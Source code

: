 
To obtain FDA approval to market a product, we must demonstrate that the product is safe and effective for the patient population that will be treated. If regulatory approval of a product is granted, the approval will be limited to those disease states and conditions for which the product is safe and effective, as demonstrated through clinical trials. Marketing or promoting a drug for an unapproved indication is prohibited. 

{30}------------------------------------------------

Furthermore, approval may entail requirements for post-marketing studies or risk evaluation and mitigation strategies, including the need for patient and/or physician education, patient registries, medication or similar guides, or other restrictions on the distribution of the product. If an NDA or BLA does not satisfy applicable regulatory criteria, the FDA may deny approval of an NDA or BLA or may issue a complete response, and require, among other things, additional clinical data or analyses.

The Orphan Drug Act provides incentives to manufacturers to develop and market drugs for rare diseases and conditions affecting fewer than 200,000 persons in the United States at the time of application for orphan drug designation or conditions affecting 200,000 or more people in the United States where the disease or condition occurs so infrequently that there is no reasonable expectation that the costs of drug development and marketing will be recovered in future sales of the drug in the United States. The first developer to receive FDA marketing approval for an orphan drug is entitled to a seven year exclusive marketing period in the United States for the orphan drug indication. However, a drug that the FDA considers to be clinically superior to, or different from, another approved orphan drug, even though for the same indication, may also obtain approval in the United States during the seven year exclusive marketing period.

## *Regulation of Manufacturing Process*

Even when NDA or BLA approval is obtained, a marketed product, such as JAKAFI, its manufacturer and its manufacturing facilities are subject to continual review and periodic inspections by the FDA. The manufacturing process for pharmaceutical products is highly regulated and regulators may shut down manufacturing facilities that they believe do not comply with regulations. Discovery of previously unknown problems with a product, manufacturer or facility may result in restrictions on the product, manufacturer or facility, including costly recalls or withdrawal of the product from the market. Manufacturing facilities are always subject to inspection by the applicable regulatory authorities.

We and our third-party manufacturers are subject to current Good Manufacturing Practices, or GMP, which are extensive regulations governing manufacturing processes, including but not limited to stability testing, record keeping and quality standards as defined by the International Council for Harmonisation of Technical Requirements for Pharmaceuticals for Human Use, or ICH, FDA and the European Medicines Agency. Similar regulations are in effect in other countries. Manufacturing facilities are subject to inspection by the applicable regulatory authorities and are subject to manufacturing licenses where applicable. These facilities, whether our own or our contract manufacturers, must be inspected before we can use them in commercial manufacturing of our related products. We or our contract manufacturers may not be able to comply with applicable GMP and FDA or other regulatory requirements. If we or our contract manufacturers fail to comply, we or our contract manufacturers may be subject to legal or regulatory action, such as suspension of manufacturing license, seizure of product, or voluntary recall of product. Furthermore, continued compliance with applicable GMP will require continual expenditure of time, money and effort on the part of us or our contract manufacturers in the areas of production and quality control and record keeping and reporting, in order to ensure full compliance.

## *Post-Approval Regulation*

• • •

_EXERCISE AIM_
Lines from the first one above through the line containing "Furthermore, approval may" are to be retyped exactly, both included, and nothing more.

_PROBLEM SOLUTION_
Source code

: 
To obtain FDA approval to market a product, we must demonstrate that the product is safe and effective for the patient population that will be treated. If regulatory approval of a product is granted, the approval will be limited to those disease states and conditions for which the product is safe and effective, as demonstrated through clinical trials. Marketing or promoting a drug for an unapproved indication is prohibited. 

{30}------------------------------------------------

Furthermore, approval may entail requirements for post-marketing studies or risk evaluation and mitigation strategies, including the need for patient and/or physician education, patient registries, medication or similar guides, or other restrictions on the distribution of the product. If an NDA or BLA does not satisfy applicable regulatory criteria, the FDA may deny approval of an NDA or BLA or may issue a complete response, and require, among other things, additional clinical data or analyses.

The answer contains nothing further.